Sorry Smalls..I do not want to stir the pot and I apologize for my post. I just didn't like how you referred to hunting spots as "ours". If you are like me, which I am sure you are, we are out scouting and rarely hunt the same pond or field more than a couple times per year.

I also agree that I don't want areas that I have scouted for posted on the web as right now the area I hunt has absolutly no pressure.


----------



## jbaincfl (Feb 5, 2003)

The GF thing...I must have looked at someone else's location and got that mixed up...sorry for that as well.


----------



## jbaincfl (Feb 5, 2003)

I also read your post you refer to and commented there as well. I thought it was a great post on helping out.


----------



## Field Hunter (Mar 4, 2002)

Even though you apologize now..you've already stirred the pot. How would you like it if I said the Kulm area is the place to be.....ooops, I guess I'll have to apologize. In case any of you are thinking of that area, I'd bet it's pretty much gone for the year by now. Get off the "Fargo Guys" bull****! I've hunted many days in ND, have told every farmer that I've asked for permission that I'm from Fargo and I've not had one say they wouldn't let me hunt. Who the hell are you talking to anyway!!!!! "10,000 less NRs this year"....that may be but there are also way less good areas to hunt than last year also. Oh yah and by the way, I've taken many NRs hunting this year and they are all enjoyable!!!


----------



## 870 XPRS (Mar 12, 2003)

jbaincfl said:


> the area I hunt has absolutly no pressure.


I find that hard to believe, i've been over in the area you hunt and I've seen people all over the place. Do you ever eat in the cafe's over there?? Wonder what those guys do when they aren't eating, unless camo is the normal wear.


----------



## Nodak Duke (Oct 14, 2003)

This thread is idiotic considering the fact that most of you already shot the **** out of the area posted on during the infamous Greenskin Classic and there were more than a few posts on it!! Give me a friggin' break. Step back and smell yourselves!!


----------



## jbaincfl (Feb 5, 2003)

870 - I do not hunt in the town you are talking about but about 25 miles from there and we never see another vehicle and rarely hear another shot. There is more pressure in MN where I hunt than the area I hunt in ND. I am in the cafes and we sill see a group or two, but ND is a big place with a lot of spots to hunt.

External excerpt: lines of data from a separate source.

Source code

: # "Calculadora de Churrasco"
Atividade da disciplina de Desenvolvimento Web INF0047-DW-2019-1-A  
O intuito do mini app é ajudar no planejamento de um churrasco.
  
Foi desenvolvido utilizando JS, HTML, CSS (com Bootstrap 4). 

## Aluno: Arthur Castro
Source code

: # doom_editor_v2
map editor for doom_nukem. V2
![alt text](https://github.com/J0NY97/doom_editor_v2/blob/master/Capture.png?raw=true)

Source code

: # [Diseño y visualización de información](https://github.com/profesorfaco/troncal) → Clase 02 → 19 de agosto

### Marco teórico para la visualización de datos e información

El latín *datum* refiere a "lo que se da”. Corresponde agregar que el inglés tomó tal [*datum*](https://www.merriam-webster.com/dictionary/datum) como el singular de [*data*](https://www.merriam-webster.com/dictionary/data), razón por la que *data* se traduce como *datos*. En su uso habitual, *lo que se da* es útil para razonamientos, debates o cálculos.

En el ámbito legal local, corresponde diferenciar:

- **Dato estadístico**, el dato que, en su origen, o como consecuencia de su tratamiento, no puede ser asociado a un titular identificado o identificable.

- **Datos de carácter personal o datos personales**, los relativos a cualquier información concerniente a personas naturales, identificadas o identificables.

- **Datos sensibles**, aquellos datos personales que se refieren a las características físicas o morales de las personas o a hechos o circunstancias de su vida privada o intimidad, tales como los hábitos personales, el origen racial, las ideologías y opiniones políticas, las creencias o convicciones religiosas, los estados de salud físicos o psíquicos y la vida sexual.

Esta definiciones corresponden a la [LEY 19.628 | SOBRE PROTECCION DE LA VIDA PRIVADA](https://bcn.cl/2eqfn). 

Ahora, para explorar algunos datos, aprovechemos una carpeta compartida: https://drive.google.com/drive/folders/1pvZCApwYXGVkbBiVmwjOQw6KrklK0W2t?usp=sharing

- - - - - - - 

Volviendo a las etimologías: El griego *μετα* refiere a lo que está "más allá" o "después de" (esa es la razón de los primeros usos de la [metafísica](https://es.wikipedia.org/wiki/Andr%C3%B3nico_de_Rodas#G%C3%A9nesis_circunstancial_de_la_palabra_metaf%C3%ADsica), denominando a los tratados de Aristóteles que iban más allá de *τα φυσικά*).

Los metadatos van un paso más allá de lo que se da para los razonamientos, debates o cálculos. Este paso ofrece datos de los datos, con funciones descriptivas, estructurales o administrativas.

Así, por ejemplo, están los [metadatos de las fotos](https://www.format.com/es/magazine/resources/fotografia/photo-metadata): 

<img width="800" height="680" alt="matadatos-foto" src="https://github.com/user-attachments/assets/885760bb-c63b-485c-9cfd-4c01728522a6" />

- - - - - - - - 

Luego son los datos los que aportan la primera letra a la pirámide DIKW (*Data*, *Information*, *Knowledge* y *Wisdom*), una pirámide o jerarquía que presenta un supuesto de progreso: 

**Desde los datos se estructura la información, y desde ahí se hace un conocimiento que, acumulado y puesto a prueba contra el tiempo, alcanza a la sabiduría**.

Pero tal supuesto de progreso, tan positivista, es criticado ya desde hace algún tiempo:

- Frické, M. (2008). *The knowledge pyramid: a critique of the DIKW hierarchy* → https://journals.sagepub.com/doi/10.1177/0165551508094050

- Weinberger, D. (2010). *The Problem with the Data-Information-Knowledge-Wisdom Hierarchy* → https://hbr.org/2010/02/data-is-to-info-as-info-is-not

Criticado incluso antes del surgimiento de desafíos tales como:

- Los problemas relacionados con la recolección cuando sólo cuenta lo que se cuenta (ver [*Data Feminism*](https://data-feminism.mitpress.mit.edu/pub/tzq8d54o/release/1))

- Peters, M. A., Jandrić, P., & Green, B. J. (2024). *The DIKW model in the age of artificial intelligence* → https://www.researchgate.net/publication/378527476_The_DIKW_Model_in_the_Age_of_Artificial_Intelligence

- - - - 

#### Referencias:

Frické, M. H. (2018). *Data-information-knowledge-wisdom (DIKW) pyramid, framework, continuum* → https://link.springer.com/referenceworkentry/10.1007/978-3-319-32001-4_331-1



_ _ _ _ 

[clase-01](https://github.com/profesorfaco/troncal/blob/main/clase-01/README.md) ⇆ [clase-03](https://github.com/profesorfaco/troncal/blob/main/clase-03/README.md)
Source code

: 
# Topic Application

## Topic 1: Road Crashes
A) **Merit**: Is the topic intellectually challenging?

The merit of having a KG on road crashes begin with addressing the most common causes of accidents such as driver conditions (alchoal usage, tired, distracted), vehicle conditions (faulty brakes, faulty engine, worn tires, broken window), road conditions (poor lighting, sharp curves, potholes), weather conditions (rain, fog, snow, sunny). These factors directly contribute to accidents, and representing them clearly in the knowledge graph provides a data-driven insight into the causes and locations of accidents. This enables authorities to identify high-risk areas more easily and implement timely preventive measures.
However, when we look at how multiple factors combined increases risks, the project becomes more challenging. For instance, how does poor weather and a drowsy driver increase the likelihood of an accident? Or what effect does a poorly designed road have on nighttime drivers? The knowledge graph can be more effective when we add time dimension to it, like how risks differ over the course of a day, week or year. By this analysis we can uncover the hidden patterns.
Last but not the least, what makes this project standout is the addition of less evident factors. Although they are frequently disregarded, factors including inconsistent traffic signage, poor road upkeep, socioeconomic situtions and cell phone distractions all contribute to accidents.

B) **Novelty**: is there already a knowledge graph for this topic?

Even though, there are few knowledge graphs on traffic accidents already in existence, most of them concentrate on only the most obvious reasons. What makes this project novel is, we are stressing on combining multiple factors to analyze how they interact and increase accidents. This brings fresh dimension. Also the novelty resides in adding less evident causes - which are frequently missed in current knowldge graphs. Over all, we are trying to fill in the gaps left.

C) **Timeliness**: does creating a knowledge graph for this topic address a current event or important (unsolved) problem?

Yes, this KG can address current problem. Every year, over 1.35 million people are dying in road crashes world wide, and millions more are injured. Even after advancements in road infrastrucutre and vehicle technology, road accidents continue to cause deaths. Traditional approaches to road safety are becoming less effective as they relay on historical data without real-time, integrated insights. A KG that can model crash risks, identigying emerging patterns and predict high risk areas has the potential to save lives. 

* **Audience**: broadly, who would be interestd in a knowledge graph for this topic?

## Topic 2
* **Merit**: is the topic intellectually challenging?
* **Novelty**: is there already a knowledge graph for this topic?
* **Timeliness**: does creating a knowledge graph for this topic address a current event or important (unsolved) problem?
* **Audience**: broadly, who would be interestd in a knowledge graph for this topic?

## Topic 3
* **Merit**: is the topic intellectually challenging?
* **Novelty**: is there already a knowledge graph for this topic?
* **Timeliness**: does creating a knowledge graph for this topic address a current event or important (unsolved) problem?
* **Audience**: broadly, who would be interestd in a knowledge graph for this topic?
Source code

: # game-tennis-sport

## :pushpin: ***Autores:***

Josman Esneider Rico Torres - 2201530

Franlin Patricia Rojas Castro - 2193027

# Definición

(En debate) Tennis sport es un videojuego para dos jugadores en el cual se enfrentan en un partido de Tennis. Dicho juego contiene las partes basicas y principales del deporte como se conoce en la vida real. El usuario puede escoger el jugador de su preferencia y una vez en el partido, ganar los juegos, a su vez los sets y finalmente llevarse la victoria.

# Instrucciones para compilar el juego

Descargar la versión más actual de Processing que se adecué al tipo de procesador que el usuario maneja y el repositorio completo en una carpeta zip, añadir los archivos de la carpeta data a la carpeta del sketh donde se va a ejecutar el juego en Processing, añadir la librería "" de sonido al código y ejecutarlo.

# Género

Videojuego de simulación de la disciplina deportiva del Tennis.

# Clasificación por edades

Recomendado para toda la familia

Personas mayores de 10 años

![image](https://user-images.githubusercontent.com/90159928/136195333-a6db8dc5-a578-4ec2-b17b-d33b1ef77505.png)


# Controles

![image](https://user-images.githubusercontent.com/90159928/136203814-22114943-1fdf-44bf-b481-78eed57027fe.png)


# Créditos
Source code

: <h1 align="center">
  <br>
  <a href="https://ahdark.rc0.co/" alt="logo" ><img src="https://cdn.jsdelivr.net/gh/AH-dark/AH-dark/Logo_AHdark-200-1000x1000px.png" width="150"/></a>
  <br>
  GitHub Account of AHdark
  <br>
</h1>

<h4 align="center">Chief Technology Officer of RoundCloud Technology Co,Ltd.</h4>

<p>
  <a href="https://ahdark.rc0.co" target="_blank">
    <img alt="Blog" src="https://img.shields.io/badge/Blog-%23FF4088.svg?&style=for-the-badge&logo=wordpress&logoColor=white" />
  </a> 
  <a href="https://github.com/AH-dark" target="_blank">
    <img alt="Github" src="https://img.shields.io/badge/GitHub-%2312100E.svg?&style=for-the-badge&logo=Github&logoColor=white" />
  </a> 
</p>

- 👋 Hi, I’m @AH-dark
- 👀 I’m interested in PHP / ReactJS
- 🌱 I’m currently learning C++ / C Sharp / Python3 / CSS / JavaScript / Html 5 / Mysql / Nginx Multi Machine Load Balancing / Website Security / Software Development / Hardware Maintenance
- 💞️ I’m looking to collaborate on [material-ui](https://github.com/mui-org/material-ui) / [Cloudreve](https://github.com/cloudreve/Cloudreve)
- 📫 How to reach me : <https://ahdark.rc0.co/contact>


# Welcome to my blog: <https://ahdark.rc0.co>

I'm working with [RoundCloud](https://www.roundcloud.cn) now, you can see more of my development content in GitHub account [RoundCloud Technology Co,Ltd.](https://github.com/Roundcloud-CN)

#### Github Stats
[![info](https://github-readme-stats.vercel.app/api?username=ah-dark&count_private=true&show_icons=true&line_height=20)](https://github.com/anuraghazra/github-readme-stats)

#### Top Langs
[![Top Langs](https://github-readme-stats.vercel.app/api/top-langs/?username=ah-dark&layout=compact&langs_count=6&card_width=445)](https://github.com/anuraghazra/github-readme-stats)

One thing I do notice on this site is how a lot of the hunters are not happy if they can't find a field with 2000 mallards or 400 geese. My dad and I found a field with maybe 100-200 mallards and got a limit each time we went out. You don't always have to find the mother load. You can only take 5 mallard a piece so why do you have to find a field with a "tornado" of mallards.

Field Hunter - I do not hunt in Kulm so why did you say that and I did not say all farmers were mad a Fargo/GF, I just said I heard about ONE area in ND with posting signs about not wanting Res (I think Fago/GF) hunting there.


----------



## Field Hunter (Mar 4, 2002)

jb,
The word, "Implied" meaning to make someone think something that may not be exactly true. Your repeated use of the reference to "Fargo" hunters just makes things worse. And not implying anything here.....please QUIT it!!!!!


----------



## jbaincfl (Feb 5, 2003)

I am done with it and am truely sorry for getting things stirred up. That was not my intention.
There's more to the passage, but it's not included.